**TASK GOAL**
Begin at the line containing "an image, the" and reproduce every line through the end of the entries below. Nothing else should appear.

**Source data**
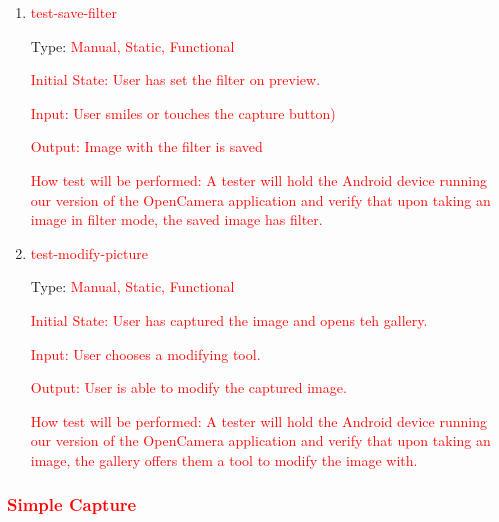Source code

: \documentclass[12pt, titlepage]{article}
\begin{document}
\begin{enumerate}

\item{\textcolor{red}{ test-save-filter}\\}

Type: \textcolor{red}{Manual, Static, Functional}
					
\textcolor{red}{Initial State: 
    User has set the filter on preview.}
					
\textcolor{red}{Input: User smiles or touches the capture button)}
					
\textcolor{red}{Output: Image with the filter is saved}
					
\textcolor{red}{How test will be performed: A tester will hold the Android device running our version of the OpenCamera application and verify that upon taking an image in filter mode, the saved image has filter.}

\item{\textcolor{red}{ test-modify-picture}\\}

Type: \textcolor{red}{Manual, Static, Functional}
					
\textcolor{red}{Initial State: 
    User has captured the image and opens teh gallery.}
					
\textcolor{red}{Input: User chooses a modifying tool.}
					
\textcolor{red}{Output: User is able to modify the captured image.}
					
\textcolor{red}{How test will be performed: A tester will hold the Android device running our version of the OpenCamera application and verify that upon taking an image, the gallery offers them a tool to modify the image with.}

\end{enumerate}

\subsubsection{\textcolor{red}{Simple Capture}}
\end{document}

**RESPONSE AREA**
\textcolor{red}{How test will be performed: A tester will hold the Android device running our version of the OpenCamera application and verify that upon taking an image, the gallery offers them a tool to modify the image with.}

\end{enumerate}

\subsubsection{\textcolor{red}{Simple Capture}}
\end{document}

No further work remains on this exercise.